The key move is that the harness spends the fuzzer’s entropy where it matters. The magic bytes are fixed constants, since there is no value in the fuzzer rediscovering them a billion times; the length field is computed from the body so the message is always internally consistent; and everything left over, the version byte and the whole body, is fuzzer-controlled. Now every single execution reaches the parser, and mutations explore version handling and body parsing instead of failing an integrity check.

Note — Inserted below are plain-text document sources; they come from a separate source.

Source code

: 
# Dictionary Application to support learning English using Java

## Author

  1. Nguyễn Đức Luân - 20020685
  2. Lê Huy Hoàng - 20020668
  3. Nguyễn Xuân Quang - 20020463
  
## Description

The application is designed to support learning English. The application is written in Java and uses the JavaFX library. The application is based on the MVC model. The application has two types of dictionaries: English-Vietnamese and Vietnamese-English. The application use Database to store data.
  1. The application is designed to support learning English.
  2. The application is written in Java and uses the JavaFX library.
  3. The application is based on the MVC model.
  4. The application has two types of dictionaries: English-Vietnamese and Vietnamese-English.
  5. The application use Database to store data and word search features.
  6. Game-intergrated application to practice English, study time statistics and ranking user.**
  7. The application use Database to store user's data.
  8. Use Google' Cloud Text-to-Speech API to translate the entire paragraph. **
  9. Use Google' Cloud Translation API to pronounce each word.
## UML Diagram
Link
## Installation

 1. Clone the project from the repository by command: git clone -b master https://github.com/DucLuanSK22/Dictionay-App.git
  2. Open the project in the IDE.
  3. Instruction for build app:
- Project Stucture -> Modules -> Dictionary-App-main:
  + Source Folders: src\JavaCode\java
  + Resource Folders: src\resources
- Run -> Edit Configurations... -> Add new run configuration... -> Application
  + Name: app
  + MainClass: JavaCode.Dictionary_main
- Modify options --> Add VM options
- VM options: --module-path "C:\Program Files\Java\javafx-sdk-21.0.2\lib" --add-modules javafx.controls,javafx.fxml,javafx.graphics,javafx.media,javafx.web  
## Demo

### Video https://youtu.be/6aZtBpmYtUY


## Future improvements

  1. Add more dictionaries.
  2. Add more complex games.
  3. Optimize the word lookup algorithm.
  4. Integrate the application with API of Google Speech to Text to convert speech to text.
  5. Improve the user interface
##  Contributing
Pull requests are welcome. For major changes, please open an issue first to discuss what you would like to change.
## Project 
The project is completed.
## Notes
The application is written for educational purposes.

If your toolchain lacks FuzzedDataProvider, which ships with LLVM but may be missing on your target compiler, the same carving is trivial to do by hand, and this is often clearer for beginners:

int LLVMFuzzerTestOneInput(const uint8_t *data, size_t size) {
    if (size < 3) return 0;                 // need at least version + length
    uint8_t  version = data[0];
    uint16_t length  = (uint16_t)((data[1] << 8) | data[2]);
    const uint8_t *body = data + 3;
    size_t body_len = size - 3;

    // Clamp the attacker-supplied length to what we actually have, so the
    // harness itself never over-reads — we want the *target* to be the one
    // that mishandles length, not the harness.
    if (length > body_len) length = (uint16_t)body_len;

    uint8_t msg[8 + 65535];
    size_t n = 0;
    msg[n++] = 0x8B; msg[n++] = 'M'; msg[n++] = 'S'; msg[n++] = 'G';
    msg[n++] = version;
    msg[n++] = (uint8_t)(length >> 8);
    msg[n++] = (uint8_t)(length & 0xFF);
    for (size_t i = 0; i < length; i++) msg[n++] = body[i];

    return parse_message(msg, n);
}

One rule is easy to get wrong: the harness must be more careful with lengths than the target is. We clamp length to the bytes we actually hold so the harness never over-reads. Otherwise ASan would flag the harness, not the bug, and you would waste an afternoon triaging your own glue. The whole point is to hand a well-formed message to parse_message and let it be the code that mishandles the length internally. This is exactly the reasoning you should include in the LLM prompt: “carve the input into version/length/body, keep the framing valid, and make the harness itself memory-safe so any ASan report points at the target.” A model given that instruction produces a useful harness; a model told only “write a fuzzer” produces the raw-forwarding version that never gets past the magic.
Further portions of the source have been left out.